In columnflow, there are multiple tasks to create plots. This section showcases how to create and customize a plot based on the PlotVariables1D task. The usage of other plotting tasks is mostly analogous to the PlotVariables1D task. The most important differences compared to PlotVariables1D are presented in a separate section for each of the other plotting tasks. An overview of all plotting tasks is given in the Plotting tasks section.

Creating your first plot#

Assuming you used the analysis template to setup your analysis, you can create a first plot by running

law run cf.PlotVariables1D --version v1 \
    --calibrators example --selector example --producer example \
    --processes data,tt,st --variables n_jet --categories incl,2j

This will run the full analysis chain for the given processes (data, tt, st) and should create plots looking like this:

../_images/cf.PlotVariables1D_tpl_config_analy__1__12dfac316a__plot__proc_3_7727a49dc2__cat_incl__var_n_jet.pdf

../_images/cf.PlotVariables1D_tpl_config_analy__1__12dfac316a__plot__proc_3_7727a49dc2__cat_2j__var_n_jet.pdf

The PlotVariables1D task is located at the bottom of our task graph, which means that all tasks leading to PlotVariables1D will be run for all datasets corresponding to the --processes we requested using the Calibrators, Selector, and Producers (often referred to as CSPs) as requested. In the following examples, we will skip the --calibrators, --selector and --producers parameters, which means that the defaults defined in the config will be used automatically. Examples on how to implement your own CSPs can be found in the calibrators, selectors, and producers sections of the user guide. The --variables parameter defines, for which variables we want to create histograms and plots. Variables are order objects that need to be defined in the config as shown in the config objects section. The column corresponding to the expression statement needs to be stored either after the ReduceEvents task or as part of a Producer used in the ProduceColumns task. For each of the category given with the --categories parameter, one plot will be produced. A detailed guide on how to implement categories in Columnflow is given in the categories section.

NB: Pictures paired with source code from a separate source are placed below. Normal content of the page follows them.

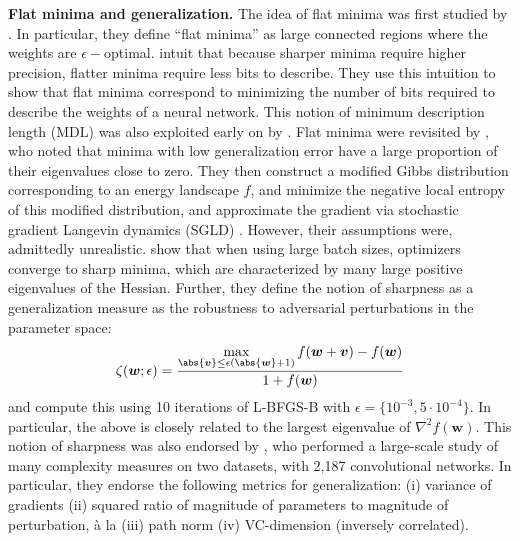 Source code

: \textbf{Flat minima and generalization.} The idea of flat minima was first studied by \citet{hochreiter1994simplifying}. In particular, they define ``flat minima'' as large connected regions where the weights are $\epsilon-$optimal. \citet{hochreiter1997flat} intuit that because sharper minima require higher precision, flatter minima require less bits to describe. They use this intuition to show that flat minima correspond to minimizing the number of bits required to describe the weights of a neural network. This notion of minimum description length (MDL) \cite{rissanen1983universal, grunwald2007minimum} was also exploited early on by \citet{hinton1993keeping}. Flat minima were revisited by \citet{chaudhari2019entropy}, who noted that minima with low generalization error have a large proportion of their eigenvalues close to zero. They then construct a modified Gibbs distribution corresponding to an energy landscape $f$, and minimize the negative local entropy of this modified distribution, and approximate the gradient via stochastic gradient Langevin dynamics (SGLD) \cite{welling2011bayesian}. However, their assumptions were, admittedly unrealistic. \citet{keskar2016large} show that when using large batch sizes, optimizers converge to sharp minima, which are characterized by many large positive eigenvalues of the Hessian. Further, they define the notion of sharpness as a generalization measure as the robustness to adversarial perturbations in the parameter space:
\begin{equation}
\zeta(\boldsymbol w; \epsilon) = \frac{\max\limits_{\abs{\boldsymbol v} \leq \epsilon(\abs{\boldsymbol w} + 1)} f(\boldsymbol w + \boldsymbol v) - f(\boldsymbol w)}{1 + f(\boldsymbol w)}
\label{eq:sharpness}
\end{equation}
and compute this using 10 iterations of L-BFGS-B \cite{byrd1995limited} with $\epsilon = \{ 10^{-3}, 5 \cdot 10^{-4} \}$. In particular, the above is closely related to the largest eigenvalue of $\nabla^2 f(\boldsymbol w)$. This notion of sharpness was also endorsed by \citet{jiang2019fantastic}, who performed a large-scale study of many complexity measures on two datasets, with 2,187 convolutional networks. In particular, they endorse the following metrics for generalization: (i) variance of gradients (ii) squared ratio of magnitude of parameters to magnitude of perturbation, à la \citet{keskar2016large} (iii) path norm \cite{neyshabur2017exploring} (iv) VC-dimension (inversely correlated).
    

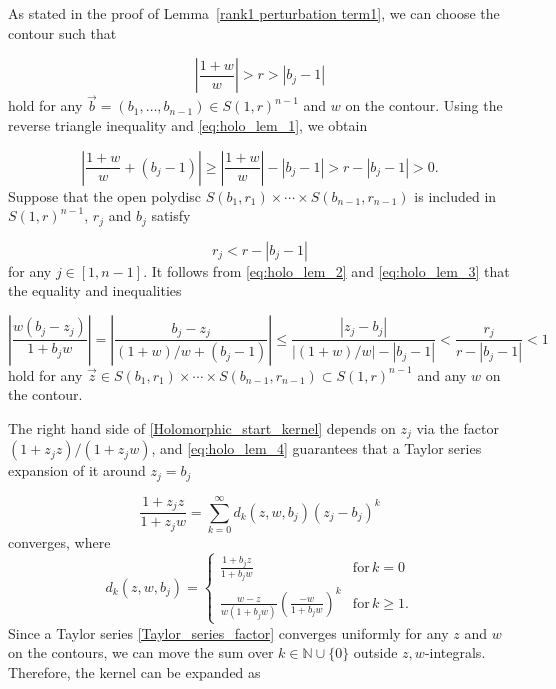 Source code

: \documentclass[cmp]{svjour}
\numberwithin{theorem}{section}
\numberwithin{equation}{section}
\begin{document}
As stated in the proof of Lemma~\ref{rank1 perturbation term1}, we can choose the contour such that

\begin{equation}
\label{eq:holo_lem_1}
\left| \frac{1 + w}{w} \right| > r > \left| b_j - 1 \right|
\end{equation}
hold for any $\vec{b} = (b_1, \ldots, b_{n-1}) \in {S(1,r)}^{n-1}$ and $w$ on the contour. Using the reverse triangle inequality and \eqref{eq:holo_lem_1}, we obtain

\begin{equation}
\label{eq:holo_lem_2}
\left| \frac{1+w}{w} + (b_j - 1) \right| \geq \left| \frac{1 + w}{w} \right| - |b_j - 1| >  r - |b_j - 1|  > 0.
\end{equation}
Suppose that the open polydisc $S(b_1, r_1) \times \cdots \times S(b_{n-1}, r_{n-1})$ is included in ${S(1,r)}^{n-1}$, $r_j$ and $b_j$ satisfy

\begin{equation}
\label{eq:holo_lem_3}
r_j < r - |b_j - 1|
\end{equation} 
for any $j \in [1,n-1]$.
It follows from \eqref{eq:holo_lem_2} and \eqref{eq:holo_lem_3} that the equality and inequalities

\begin{equation}
\label{eq:holo_lem_4}
\left| \frac{ w(b_j - z_j)}{1 + b_j w} \right| = \left| \frac{b_j - z_j}{ (1 + w)/w + (b_j - 1) } \right| \leq \frac{|z_j - b_j|}{ \left| (	1 + w)/w \right| - \left| b_j - 1 \right| } < \frac{r_j}{r - | b_j - 1 |} < 1
\end{equation}
hold for any $\vec{z} \in S(b_1, r_1) \times \cdots \times S(b_{n-1}, r_{n-1}) \subset {S(1,r)}^{n-1}$ and any $w$ on the contour.

The right hand side of \eqref{Holomorphic_start_kernel} depends on $z_j$ via the factor $(1+z_j z)/(1 + z_j w)$, and
\eqref{eq:holo_lem_4} guarantees that a Taylor series expansion of it around $z_j = b_j$


\begin{equation}
\label{Taylor_series_factor}
    \frac{1+z_j z}{1 + z_j w} = \sum_{k=0}^{\infty}{ d_k(z,w,b_j) {(z_j - b_j)}^k }
\end{equation}
converges, where
\begin{equation*}
    d_k(z,w,b_j) = 
    \begin{cases} 
    \frac{1+b_j z}{1+b_j w} & \mathrm{for}\, k=0 \\
    \frac{w-z}{w(1 + b_j w)} {\left( \frac{-w}{1+b_j w} \right)}^k & \mathrm{for}\, k \geq 1 .
    \end{cases}
\end{equation*}
Since a Taylor series \eqref{Taylor_series_factor} converges uniformly for any $z$ and $w$ on the contours, we can move the sum over $k \in \mathbb{N} \cup \{ 0 \}$ outside $z, w$-integrals.
Therefore, the kernel can be expanded as
\end{document}
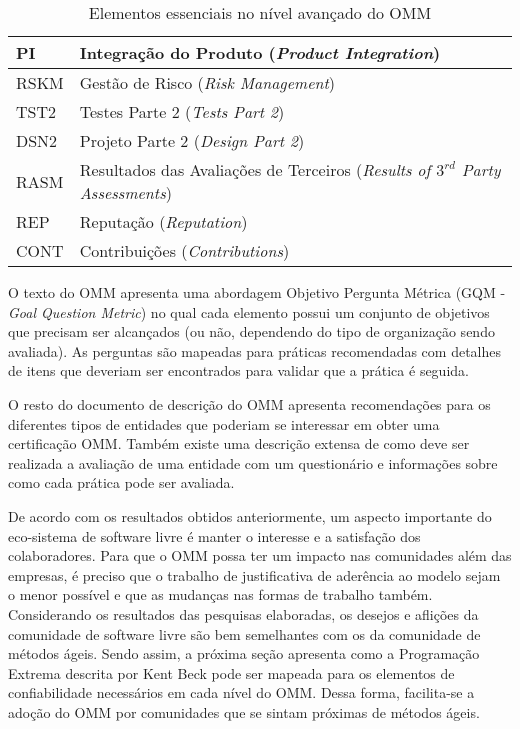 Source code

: \begin{table}
  \centering
  \begin{tabular}{|p{2cm}|p{13cm}|}
    \hline
    PI & Integração do Produto
    (\textit{Product Integration}) \\
    \hline
    RSKM & Gestão de Risco
    (\textit{Risk Management}) \\
    \hline
    TST2 & Testes Parte 2
    (\textit{Tests Part 2}) \\
    \hline
    DSN2 & Projeto Parte 2
    (\textit{Design Part 2}) \\
    \hline
    RASM & Resultados das Avaliações de Terceiros
    (\textit{Results of $3^{rd}$ Party Assessments}) \\
    \hline
    REP & Reputação
    (\textit{Reputation}) \\
    \hline
    CONT & Contribuições
    (\textit{Contributions}) \\
    \hline
  \end{tabular}
  \caption{Elementos essenciais no nível avançado do OMM}
  \label{tab:omm-advanced}
\end{table}

O texto do OMM apresenta uma abordagem Objetivo Pergunta Métrica (GQM
- \textit{Goal Question Metric}) no qual cada elemento possui um
conjunto de objetivos que precisam ser alcançados (ou não, dependendo
do tipo de organização sendo avaliada). As perguntas são mapeadas para
práticas recomendadas com detalhes de itens que deveriam ser
encontrados para validar que a prática é seguida.

O resto do documento de descrição do OMM apresenta recomendações para
os diferentes tipos de entidades que poderiam se interessar em obter
uma certificação OMM. Também existe uma descrição extensa de como deve
ser realizada a avaliação de uma entidade com um questionário e
informações sobre como cada prática pode ser avaliada.

De acordo com os resultados obtidos anteriormente, um aspecto
importante do eco-sistema de software livre é manter o interesse e a
satisfação dos colaboradores. Para que o OMM possa ter um impacto nas
comunidades além das empresas, é preciso que o trabalho de
justificativa de aderência ao modelo sejam o menor possível e que as
mudanças nas formas de trabalho também. Considerando os resultados das
pesquisas elaboradas, os desejos e aflições da comunidade de software
livre são bem semelhantes com os da comunidade de métodos ágeis. Sendo
assim, a próxima seção apresenta como a Programação Extrema descrita
por Kent Beck pode ser mapeada para os elementos de confiabilidade
necessários em cada nível do OMM. Dessa forma, facilita-se a adoção do
OMM por comunidades que se sintam próximas de métodos ágeis.

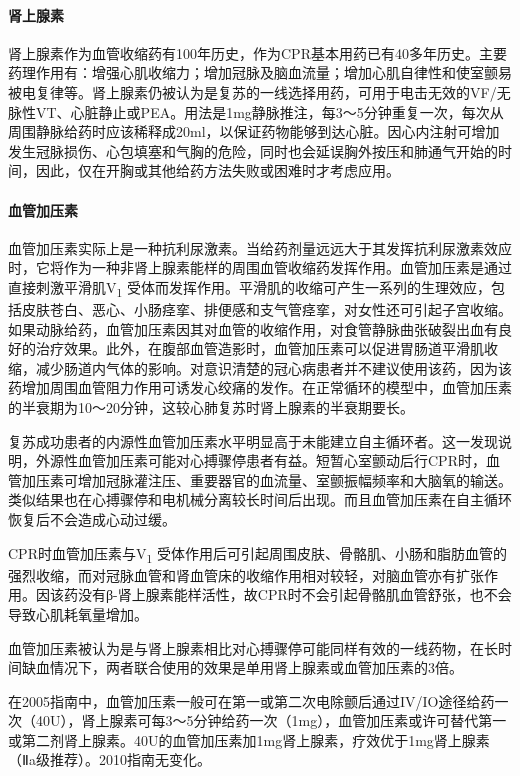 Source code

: \paragraph{肾上腺素}

肾上腺素作为血管收缩药有100年历史，作为CPR基本用药已有40多年历史。主要药理作用有：增强心肌收缩力；增加冠脉及脑血流量；增加心肌自律性和使室颤易被电复律等。肾上腺素仍被认为是复苏的一线选择用药，可用于电击无效的VF/无脉性VT、心脏静止或PEA。用法是1mg静脉推注，每3～5分钟重复一次，每次从周围静脉给药时应该稀释成20ml，以保证药物能够到达心脏。因心内注射可增加发生冠脉损伤、心包填塞和气胸的危险，同时也会延误胸外按压和肺通气开始的时间，因此，仅在开胸或其他给药方法失败或困难时才考虑应用。

\paragraph{血管加压素}

血管加压素实际上是一种抗利尿激素。当给药剂量远远大于其发挥抗利尿激素效应时，它将作为一种非肾上腺素能样的周围血管收缩药发挥作用。血管加压素是通过直接刺激平滑肌V\textsubscript{1}
受体而发挥作用。平滑肌的收缩可产生一系列的生理效应，包括皮肤苍白、恶心、小肠痉挛、排便感和支气管痉挛，对女性还可引起子宫收缩。如果动脉给药，血管加压素因其对血管的收缩作用，对食管静脉曲张破裂出血有良好的治疗效果。此外，在腹部血管造影时，血管加压素可以促进胃肠道平滑肌收缩，减少肠道内气体的影响。对意识清楚的冠心病患者并不建议使用该药，因为该药增加周围血管阻力作用可诱发心绞痛的发作。在正常循环的模型中，血管加压素的半衰期为10～20分钟，这较心肺复苏时肾上腺素的半衰期要长。

复苏成功患者的内源性血管加压素水平明显高于未能建立自主循环者。这一发现说明，外源性血管加压素可能对心搏骤停患者有益。短暂心室颤动后行CPR时，血管加压素可增加冠脉灌注压、重要器官的血流量、室颤振幅频率和大脑氧的输送。类似结果也在心搏骤停和电机械分离较长时间后出现。而且血管加压素在自主循环恢复后不会造成心动过缓。

CPR时血管加压素与V\textsubscript{1}
受体作用后可引起周围皮肤、骨骼肌、小肠和脂肪血管的强烈收缩，而对冠脉血管和肾血管床的收缩作用相对较轻，对脑血管亦有扩张作用。因该药没有β-肾上腺素能样活性，故CPR时不会引起骨骼肌血管舒张，也不会导致心肌耗氧量增加。

血管加压素被认为是与肾上腺素相比对心搏骤停可能同样有效的一线药物，在长时间缺血情况下，两者联合使用的效果是单用肾上腺素或血管加压素的3倍。

在2005指南中，血管加压素一般可在第一或第二次电除颤后通过IV/IO途径给药一次（40U），肾上腺素可每3～5分钟给药一次（1mg），血管加压素或许可替代第一或第二剂肾上腺素。40U的血管加压素加1mg肾上腺素，疗效优于1mg肾上腺素（Ⅱa级推荐）。2010指南无变化。

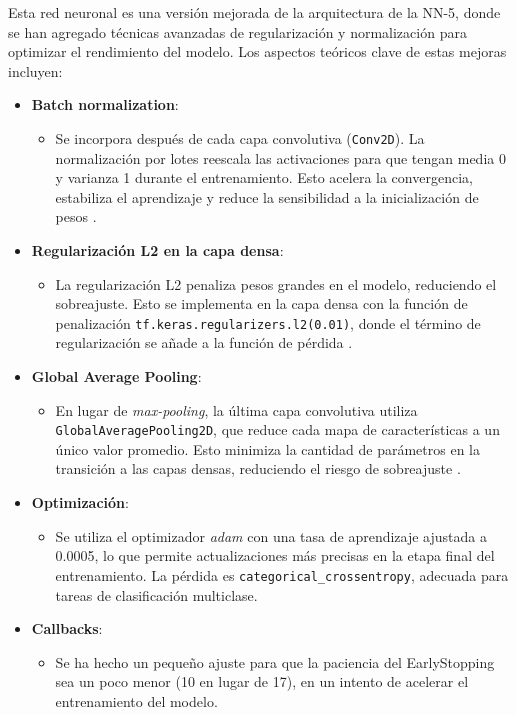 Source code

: Esta red neuronal es una versión mejorada de la arquitectura de la NN-5, donde se han agregado técnicas avanzadas de regularización y normalización para optimizar el rendimiento del modelo. Los aspectos teóricos clave de estas mejoras incluyen:

\begin{itemize}
	\item \textbf{Batch normalization}:
	\begin{itemize}
		\item Se incorpora después de cada capa convolutiva (\texttt{Conv2D}). La normalización por lotes reescala las activaciones para que tengan media 0 y varianza 1 durante el entrenamiento. Esto acelera la convergencia, estabiliza el aprendizaje y reduce la sensibilidad a la inicialización de pesos \parencite{ioffe2015batchnorm}.
	\end{itemize}
	
	\item \textbf{Regularización L2 en la capa densa}:
	\begin{itemize}
		\item La regularización L2 penaliza pesos grandes en el modelo, reduciendo el sobreajuste. Esto se implementa en la capa densa con la función de penalización \texttt{tf.keras.regularizers.l2(0.01)}, donde el término de regularización se añade a la función de pérdida \parencite{goodfellow2016deep}.
	\end{itemize}
	
	\item \textbf{Global Average Pooling}:
	\begin{itemize}
		\item En lugar de \textit{max-pooling}, la última capa convolutiva utiliza \texttt{GlobalAveragePooling2D}, que reduce cada mapa de características a un único valor promedio. Esto minimiza la cantidad de parámetros en la transición a las capas densas, reduciendo el riesgo de sobreajuste \parencite{lin2013network}.
	\end{itemize}
	
	\item \textbf{Optimización}:
	\begin{itemize}
		\item Se utiliza el optimizador \textit{adam} con una tasa de aprendizaje ajustada a 0.0005, lo que permite actualizaciones más precisas en la etapa final del entrenamiento. La pérdida es \texttt{categorical\_crossentropy}, adecuada para tareas de clasificación multiclase.
	\end{itemize}
	
	\item \textbf{Callbacks}:
	\begin{itemize}
		\item Se ha hecho un pequeño ajuste para que la paciencia del EarlyStopping sea un poco menor (10 en lugar de 17), en un intento de acelerar el entrenamiento del modelo. 
	\end{itemize}
\end{itemize}

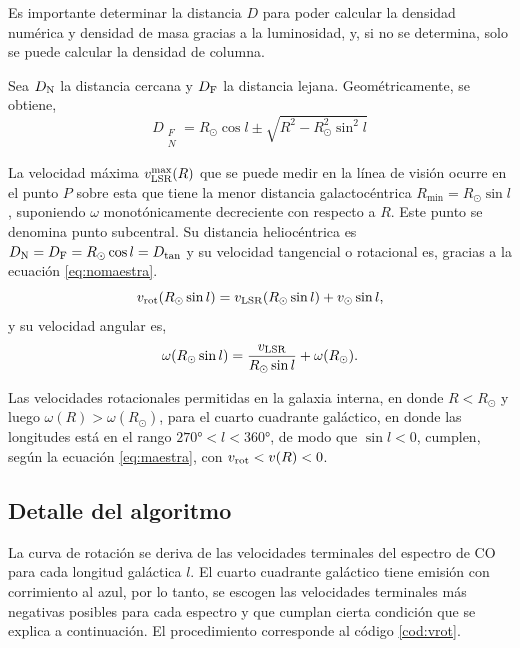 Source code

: Es importante determinar la distancia $D$ para poder calcular la densidad numérica y densidad de masa gracias a la luminosidad, y, si no se determina, solo se puede calcular la densidad de columna.

Sea $D_\textnormal{N}$ la distancia cercana y $D_\textnormal{F}$ la distancia lejana. Geométricamente, se obtiene,
\begin{equation}
D_{\substack{F\\N}}=R_\odot\cos l\pm\sqrt{R^2-R_\odot^2\sin^2l}
\end{equation}

La velocidad máxima $v_\textnormal{LSR}^{\max}(R)$ que se puede medir en la línea de visión ocurre en el punto $P$ sobre esta que tiene la menor distancia galactocéntrica $R_{\min}=R_\odot\sin l$, suponiendo $\omega$ monotónicamente decreciente con respecto a $R$. Este punto se denomina punto subcentral. Su distancia heliocéntrica es $D_\textnormal{N}=D_\textnormal{F}=R_\odot\cos l=D_{\tan}$ y su velocidad tangencial o rotacional es, gracias a la ecuación \ref{eq:nomaestra}.
\begin{equation}
v_\textnormal{rot}(R_\odot\sin l)=v_\textnormal{LSR}(R_\odot\sin l)+v_\odot\sin l
,\label{eq:vrot}\end{equation}
y su velocidad angular es,
\begin{equation}
\omega(R_\odot\sin l)=\frac{v_\textnormal{LSR}}{R_\odot\sin l}+\omega(R_\odot)
.\label{eq:wrot}\end{equation}

Las velocidades rotacionales permitidas en la galaxia interna, en donde $R<R_\odot$ y luego $\omega(R)>\omega(R_\odot)$, para el cuarto cuadrante galáctico, en donde las longitudes está en el rango $\ang{270}<l<\ang{360}$, de modo que $\sin l<0$, cumplen, según la ecuación \ref{eq:maestra}, con $v_{\textnormal{rot}}<v(R)<0$.

\subsection{Detalle del algoritmo}

La curva de rotación se deriva de las velocidades terminales del espectro de CO para cada longitud galáctica $l$. El cuarto cuadrante galáctico tiene emisión con corrimiento al azul, por lo tanto, se escogen las velocidades terminales más negativas posibles para cada espectro y que cumplan cierta condición que se explica a continuación. El procedimiento corresponde al código \ref{cod:vrot}.

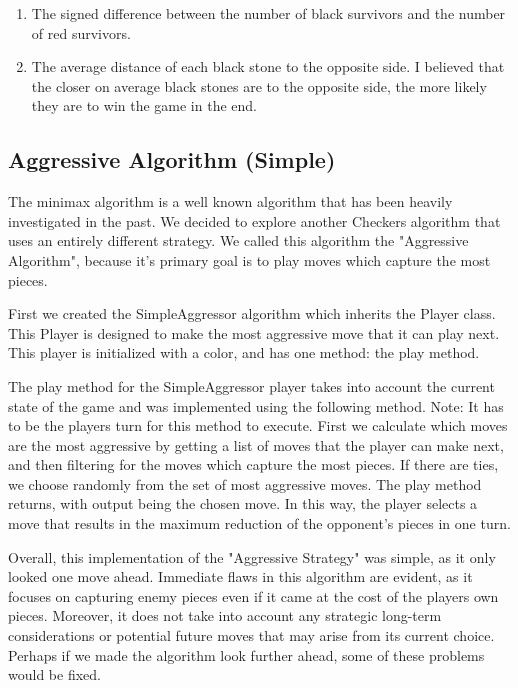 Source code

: \documentclass[fontsize=11pt]{article}
\begin{document}
\begin{enumerate}
    \item The signed difference between the number of black survivors and the number of red survivors.

    \item The average distance of each black stone to the opposite side. I believed that the closer on average black stones are to the opposite side, the more likely they are to win the game in the end.
\end{enumerate}






 
\subsection*{Aggressive Algorithm (Simple)}
The minimax algorithm is a well known algorithm that has been heavily investigated in the past. We decided to explore another Checkers algorithm that uses an entirely different strategy. We called this algorithm the "Aggressive Algorithm", because it's primary goal is to play moves which capture the most pieces. \newline

First we created the SimpleAggressor algorithm which inherits the Player class. This Player is designed to make the most aggressive move that it can play next. This player is initialized with a color, and has one method: the play method. \newline

The play method for the SimpleAggressor player takes into account the current state of the game and was implemented using the following method. Note: It has to be the players turn for this method to execute.
First we calculate which moves are the most aggressive by getting a list of moves that the player can make next, and then filtering for the moves which capture the most pieces. If there are ties, we choose randomly from the set of most aggressive moves. The play method returns, with output being the chosen move. In this way, the player selects a move that results in the maximum reduction of the opponent's pieces in one turn. \newline

Overall, this implementation of the "Aggressive Strategy" was simple, as it only looked one move ahead. Immediate flaws in this algorithm are evident, as it focuses on capturing enemy pieces even if it came at the cost of the players own pieces. Moreover, it does not take into account any strategic long-term considerations or potential future moves that may arise from its current choice. Perhaps if we made the algorithm look further ahead, some of these problems would be fixed. 
\end{document}
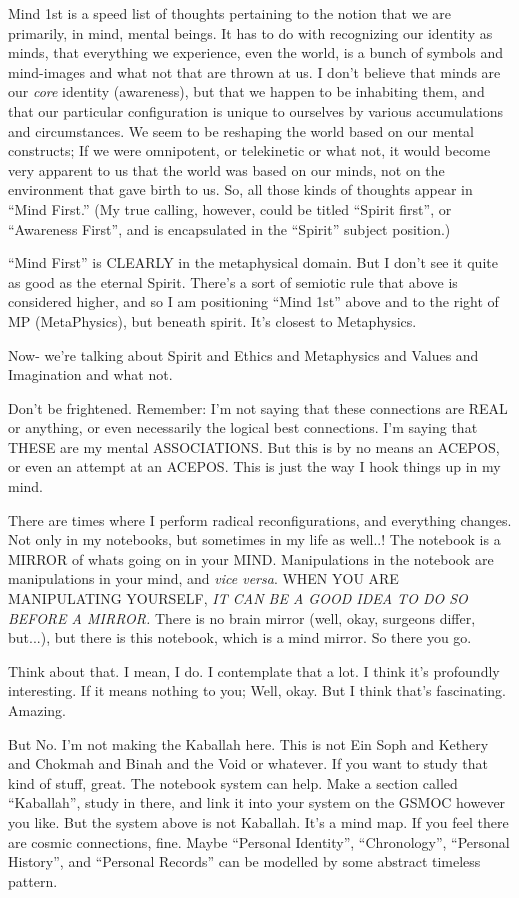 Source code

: \documentclass[oneside]{book}
\begin{document}
Mind 1st is a speed list of thoughts pertaining to the notion that we
are primarily, in mind, mental beings. It has to do with recognizing
our identity as minds, that everything we experience, even the world,
is a bunch of symbols and mind-images and what not that are thrown at
us. I don't believe that minds are our \emph{core} identity (awareness),
but that we happen to be inhabiting them, and that our particular
configuration is unique to ourselves by various accumulations and
circumstances. We seem to be reshaping the world based on our mental
constructs; If we were omnipotent, or telekinetic or what not, it
would become very apparent to us that the world was based on our
minds, not on the environment that gave birth to us. So, all those
kinds of thoughts appear in ``Mind First.'' (My true calling, however,
could be titled ``Spirit first'', or ``Awareness First'', and is
encapsulated in the ``Spirit'' subject position.)

``Mind First'' is CLEARLY in the metaphysical domain. But I don't see it
quite as good as the eternal Spirit. There's a sort of semiotic rule
that above is considered higher, and so I am positioning ``Mind 1st''
above and to the right of MP (MetaPhysics), but beneath spirit. It's
closest to Metaphysics.

Now- we're talking about Spirit and Ethics and Metaphysics and Values
and Imagination and what not.

Don't be frightened. Remember: I'm not saying that these connections
are REAL or anything, or even necessarily the logical best
connections. I'm saying that THESE are my mental ASSOCIATIONS. But
this is by no means an ACEPOS, or even an attempt at an ACEPOS. This
is just the way I hook things up in my mind.

There are times where I perform radical reconfigurations, and
everything changes. Not only in my notebooks, but sometimes in my life
as well..! The notebook is a MIRROR of whats going on in your
MIND. Manipulations in the notebook are manipulations in your mind,
and \emph{vice versa}. WHEN YOU ARE MANIPULATING YOURSELF, \emph{IT CAN BE A
GOOD IDEA TO DO SO BEFORE A MIRROR.} There is no brain mirror (well,
okay, surgeons differ, but...), but there is this notebook, which is a
mind mirror. So there you go.

Think about that. I mean, I do. I contemplate that a lot. I think it's
profoundly interesting. If it means nothing to you; Well, okay. But I
think that's fascinating. Amazing.

But No. I'm not making the Kaballah here. This is not Ein Soph and
Kethery and Chokmah and Binah and the Void or whatever. If you want to
study that kind of stuff, great. The notebook system can help. Make a
section called ``Kaballah'', study in there, and link it into your
system on the GSMOC however you like. But the system above is not
Kaballah. It's a mind map. If you feel there are cosmic connections,
fine. Maybe ``Personal Identity'', ``Chronology'', ``Personal History'', and
``Personal Records'' can be modelled by some abstract timeless pattern.
\end{document}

To define which processes and datasets to consider when plotting, you can use the --processes and --datasets parameter. When only processes are given, all datasets corresponding to the requested processes will be considered. When only datasets are given, all processes in the config will be considered. The --processes parameter can be used to change the order of processes in the stack and the legend (try for example --processes st,tt instead) and to further distinguish between sub-processes (e.g. via --processses tt_sl,tt_dl,tt_fh).

Customization of plots#

There are many different parameters implemented that allow customizing the style of a plot. A short overview to all plotting parameters is given in the Plotting tasks. In the following, a few exemplary task calls are given to present the usage of our plotting parameters, using the PlotVariables1D task. Most paramaters are shared between the different plotting tasks. The most important changes regarding the task parameters are discussed in separate sections for each type of plotting task.

Per default, the PlotVariables1D task creates one plot per variable with all Monte Carlo processes being included in a stack and data being shown as separate points. The bottom subplot shows the ratio between signal and all processes included in the stack and can be disabled via the --skip_ratio parameter. To change the text next to the label, you can add the --cms-label parameter.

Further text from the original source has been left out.